## Exercise
Provide an exact copy of the data, excluding the images.

## Plain-text document sources
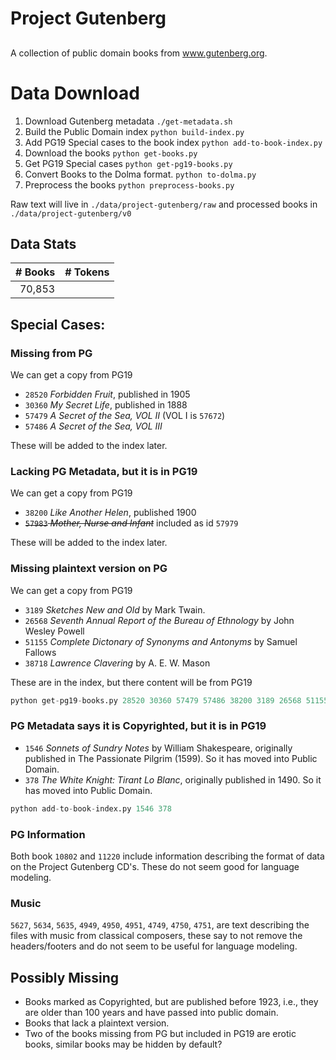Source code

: # Project Gutenberg
##

A collection of public domain books from www.gutenberg.org.

# Data Download

1. Download Gutenberg metadata `./get-metadata.sh`
2. Build the Public Domain index `python build-index.py`
3. Add PG19 Special cases to the book index `python add-to-book-index.py`
4. Download the books `python get-books.py`
5. Get PG19 Special cases `python get-pg19-books.py`
6. Convert Books to the Dolma format. `python to-dolma.py`
7. Preprocess the books `python preprocess-books.py`

Raw text will live in `./data/project-gutenberg/raw` and processed books in `./data/project-gutenberg/v0`

## Data Stats

| # Books | # Tokens |
|--------:|---------:|
|  70,853 |          |

## Special Cases:

### Missing from PG

We can get a copy from PG19

* `28520` _Forbidden Fruit_, published in 1905
* `30360` _My Secret Life_, published in 1888
* `57479` _A Secret of the Sea, VOL II_ (VOL I is `57672`)
* `57486` _A Secret of the Sea, VOL III_

These will be added to the index later.

### Lacking PG Metadata, but it is in PG19

We can get a copy from PG19

* `38200` _Like Another Helen_, published 1900
* ~~`57983` _Mother, Nurse and Infant_~~ included as id `57979`

These will be added to the index later.

### Missing plaintext version on PG

We can get a copy from PG19

* `3189` _Sketches New and Old_ by Mark Twain.
* `26568` _Seventh Annual Report of the Bureau of Ethnology_ by John Wesley Powell
*  `51155` _Complete Dictonary of Synonyms and Antonyms_ by Samuel Fallows
* `38718` _Lawrence Clavering_ by A. E. W. Mason

These are in the index, but there content will be from PG19

```python
python get-pg19-books.py 28520 30360 57479 57486 38200 3189 26568 51155 38718
```

### PG Metadata says it is Copyrighted, but it is in PG19

* `1546` _Sonnets of Sundry Notes_ by William Shakespeare, originally published in The Passionate Pilgrim (1599). So it has moved into Public Domain.
* `378` _The White Knight: Tirant Lo Blanc_, originally published in 1490. So it has moved into Public Domain.

```python
python add-to-book-index.py 1546 378
```

### PG Information

Both book `10802` and `11220` include information describing the format of data on the Project Gutenberg CD's. These do not seem good for language modeling.

### Music

`5627`, `5634`,  `5635`, `4949`, `4950`, `4951`, `4749`, `4750`, `4751`, are text describing the files with music from classical composers, these say to not remove the headers/footers and do not seem to be useful for language modeling.

## Possibly Missing

* Books marked as Copyrighted, but are published before 1923, i.e., they are older than 100 years and have passed into public domain.
* Books that lack a plaintext version.
* Two of the books missing from PG but included in PG19 are erotic books, similar books may be hidden by default?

## Exercise response
Source code

: # Project Gutenberg
##

A collection of public domain books from www.gutenberg.org.

# Data Download

1. Download Gutenberg metadata `./get-metadata.sh`
2. Build the Public Domain index `python build-index.py`
3. Add PG19 Special cases to the book index `python add-to-book-index.py`
4. Download the books `python get-books.py`
5. Get PG19 Special cases `python get-pg19-books.py`
6. Convert Books to the Dolma format. `python to-dolma.py`
7. Preprocess the books `python preprocess-books.py`

Raw text will live in `./data/project-gutenberg/raw` and processed books in `./data/project-gutenberg/v0`

## Data Stats

| # Books | # Tokens |
|--------:|---------:|
|  70,853 |          |

## Special Cases:

### Missing from PG

We can get a copy from PG19

* `28520` _Forbidden Fruit_, published in 1905
* `30360` _My Secret Life_, published in 1888
* `57479` _A Secret of the Sea, VOL II_ (VOL I is `57672`)
* `57486` _A Secret of the Sea, VOL III_

These will be added to the index later.

### Lacking PG Metadata, but it is in PG19

We can get a copy from PG19

* `38200` _Like Another Helen_, published 1900
* ~~`57983` _Mother, Nurse and Infant_~~ included as id `57979`

These will be added to the index later.

### Missing plaintext version on PG

We can get a copy from PG19

* `3189` _Sketches New and Old_ by Mark Twain.
* `26568` _Seventh Annual Report of the Bureau of Ethnology_ by John Wesley Powell
*  `51155` _Complete Dictonary of Synonyms and Antonyms_ by Samuel Fallows
* `38718` _Lawrence Clavering_ by A. E. W. Mason

These are in the index, but there content will be from PG19

```python
python get-pg19-books.py 28520 30360 57479 57486 38200 3189 26568 51155 38718
```

### PG Metadata says it is Copyrighted, but it is in PG19

* `1546` _Sonnets of Sundry Notes_ by William Shakespeare, originally published in The Passionate Pilgrim (1599). So it has moved into Public Domain.
* `378` _The White Knight: Tirant Lo Blanc_, originally published in 1490. So it has moved into Public Domain.

```python
python add-to-book-index.py 1546 378
```

### PG Information

Both book `10802` and `11220` include information describing the format of data on the Project Gutenberg CD's. These do not seem good for language modeling.

### Music

`5627`, `5634`,  `5635`, `4949`, `4950`, `4951`, `4749`, `4750`, `4751`, are text describing the files with music from classical composers, these say to not remove the headers/footers and do not seem to be useful for language modeling.

## Possibly Missing

* Books marked as Copyrighted, but are published before 1923, i.e., they are older than 100 years and have passed into public domain.
* Books that lack a plaintext version.
* Two of the books missing from PG but included in PG19 are erotic books, similar books may be hidden by default?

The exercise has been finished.